* _The task_
The answer must be a single number: how many lines in this listing hold the word "textit".

○ ○ ○ ○

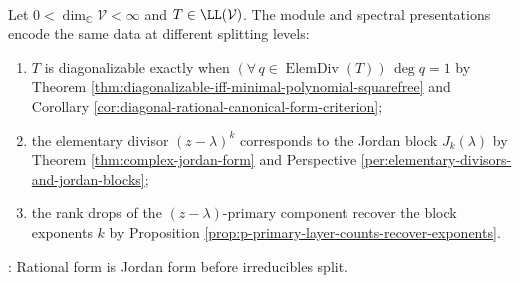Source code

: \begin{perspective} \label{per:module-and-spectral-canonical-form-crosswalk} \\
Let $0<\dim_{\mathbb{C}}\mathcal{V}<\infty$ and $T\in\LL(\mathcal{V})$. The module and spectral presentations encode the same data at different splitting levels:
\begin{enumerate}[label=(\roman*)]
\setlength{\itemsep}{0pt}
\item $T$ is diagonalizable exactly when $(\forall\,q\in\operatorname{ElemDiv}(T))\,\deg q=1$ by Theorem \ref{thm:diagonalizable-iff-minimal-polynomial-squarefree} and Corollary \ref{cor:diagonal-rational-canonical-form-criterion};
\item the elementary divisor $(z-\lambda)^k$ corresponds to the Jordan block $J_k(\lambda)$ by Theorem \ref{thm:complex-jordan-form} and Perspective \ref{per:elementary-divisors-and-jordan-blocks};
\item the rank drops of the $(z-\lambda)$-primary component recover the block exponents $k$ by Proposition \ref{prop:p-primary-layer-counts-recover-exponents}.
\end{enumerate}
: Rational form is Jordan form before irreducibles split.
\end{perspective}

○ ○ ○ ○

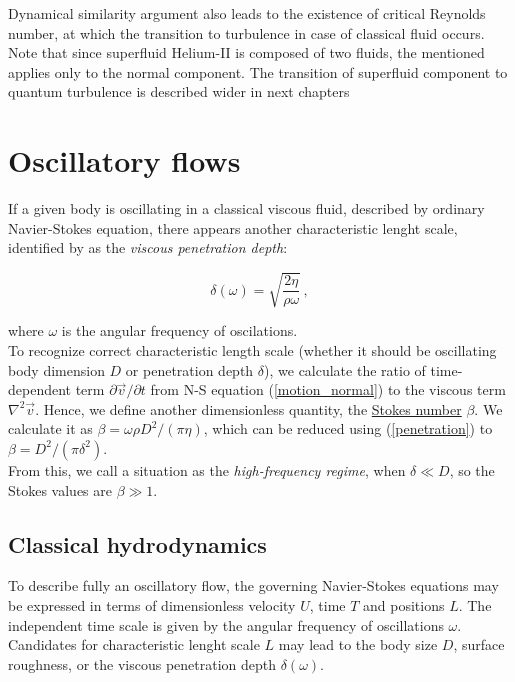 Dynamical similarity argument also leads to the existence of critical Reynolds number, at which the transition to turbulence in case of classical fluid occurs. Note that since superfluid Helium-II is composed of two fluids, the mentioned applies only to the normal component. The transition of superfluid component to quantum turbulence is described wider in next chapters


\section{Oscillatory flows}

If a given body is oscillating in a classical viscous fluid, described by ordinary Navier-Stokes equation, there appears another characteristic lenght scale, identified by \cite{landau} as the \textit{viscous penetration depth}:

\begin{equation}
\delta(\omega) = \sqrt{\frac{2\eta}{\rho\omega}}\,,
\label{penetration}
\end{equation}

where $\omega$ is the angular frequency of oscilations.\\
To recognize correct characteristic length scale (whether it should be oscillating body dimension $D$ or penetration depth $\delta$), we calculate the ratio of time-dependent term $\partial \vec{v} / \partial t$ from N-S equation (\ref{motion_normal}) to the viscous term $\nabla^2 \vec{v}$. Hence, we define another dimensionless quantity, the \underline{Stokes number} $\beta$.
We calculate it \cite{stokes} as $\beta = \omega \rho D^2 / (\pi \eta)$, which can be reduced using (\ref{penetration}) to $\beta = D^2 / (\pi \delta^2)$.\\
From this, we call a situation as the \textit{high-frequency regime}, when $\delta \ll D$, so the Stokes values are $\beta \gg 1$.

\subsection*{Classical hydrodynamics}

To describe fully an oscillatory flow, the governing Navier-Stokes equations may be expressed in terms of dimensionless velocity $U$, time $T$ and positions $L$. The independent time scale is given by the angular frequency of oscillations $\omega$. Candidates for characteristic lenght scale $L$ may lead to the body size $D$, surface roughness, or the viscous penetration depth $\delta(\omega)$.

○ ○ ○ ○

* _Problem solution_
2